| Task to complete |
Please copy out each line of the entries in which "holdout" appears.

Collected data
________________________
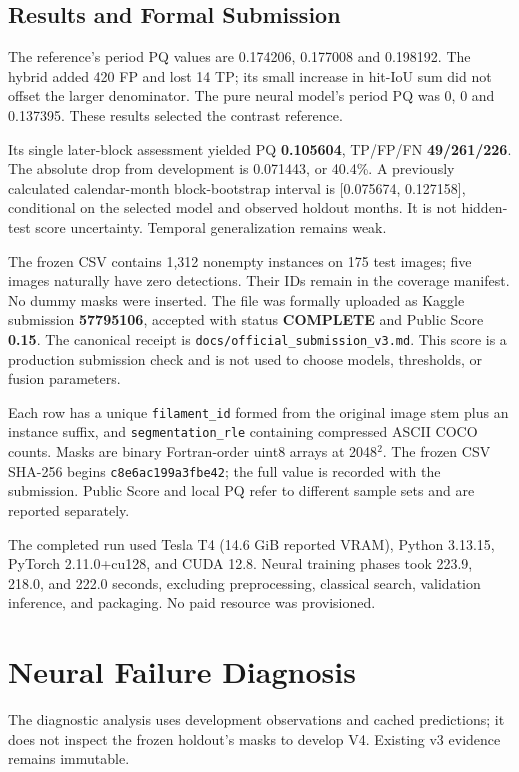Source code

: \documentclass[sigconf]{acmart}
\begin{document}
\subsection{Results and Formal Submission}
The reference's period PQ values are 0.174206, 0.177008 and 0.198192. The hybrid added 420 FP and lost 14 TP; its small increase in hit-IoU sum did not offset the larger denominator. The pure neural model's period PQ was 0, 0 and 0.137395. These results selected the contrast reference.

Its single later-block assessment yielded PQ \textbf{0.105604}, TP/FP/FN \textbf{49/261/226}. The absolute drop from development is 0.071443, or 40.4\%. A previously calculated calendar-month block-bootstrap interval is [0.075674, 0.127158], conditional on the selected model and observed holdout months. It is not hidden-test score uncertainty. Temporal generalization remains weak.

The frozen CSV contains 1,312 nonempty instances on 175 test images; five images naturally have zero detections. Their IDs remain in the coverage manifest. No dummy masks were inserted. The file was formally uploaded as Kaggle submission \textbf{57795106}, accepted with status \textbf{COMPLETE} and Public Score \textbf{0.15}. The canonical receipt is \texttt{docs/official\_submission\_v3.md}. This score is a production submission check and is not used to choose models, thresholds, or fusion parameters.

Each row has a unique \texttt{filament\_id} formed from the original image stem plus an instance suffix, and \texttt{segmentation\_rle} containing compressed ASCII COCO counts. Masks are binary Fortran-order uint8 arrays at 2048$^2$. The frozen CSV SHA-256 begins \texttt{c8e6ac199a3fbe42}; the full value is recorded with the submission. Public Score and local PQ refer to different sample sets and are reported separately.

The completed run used Tesla T4 (14.6 GiB reported VRAM), Python 3.13.15, PyTorch 2.11.0+cu128, and CUDA 12.8. Neural training phases took 223.9, 218.0, and 222.0 seconds, excluding preprocessing, classical search, validation inference, and packaging. No paid resource was provisioned.

\clearpage
\section{Neural Failure Diagnosis}
The diagnostic analysis uses development observations and cached predictions; it does not inspect the frozen holdout's masks to develop V4. Existing v3 evidence remains immutable.
\end{document}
________________________
| Response below |
Its single later-block assessment yielded PQ \textbf{0.105604}, TP/FP/FN \textbf{49/261/226}. The absolute drop from development is 0.071443, or 40.4\%. A previously calculated calendar-month block-bootstrap interval is [0.075674, 0.127158], conditional on the selected model and observed holdout months. It is not hidden-test score uncertainty. Temporal generalization remains weak.
The diagnostic analysis uses development observations and cached predictions; it does not inspect the frozen holdout's masks to develop V4. Existing v3 evidence remains immutable.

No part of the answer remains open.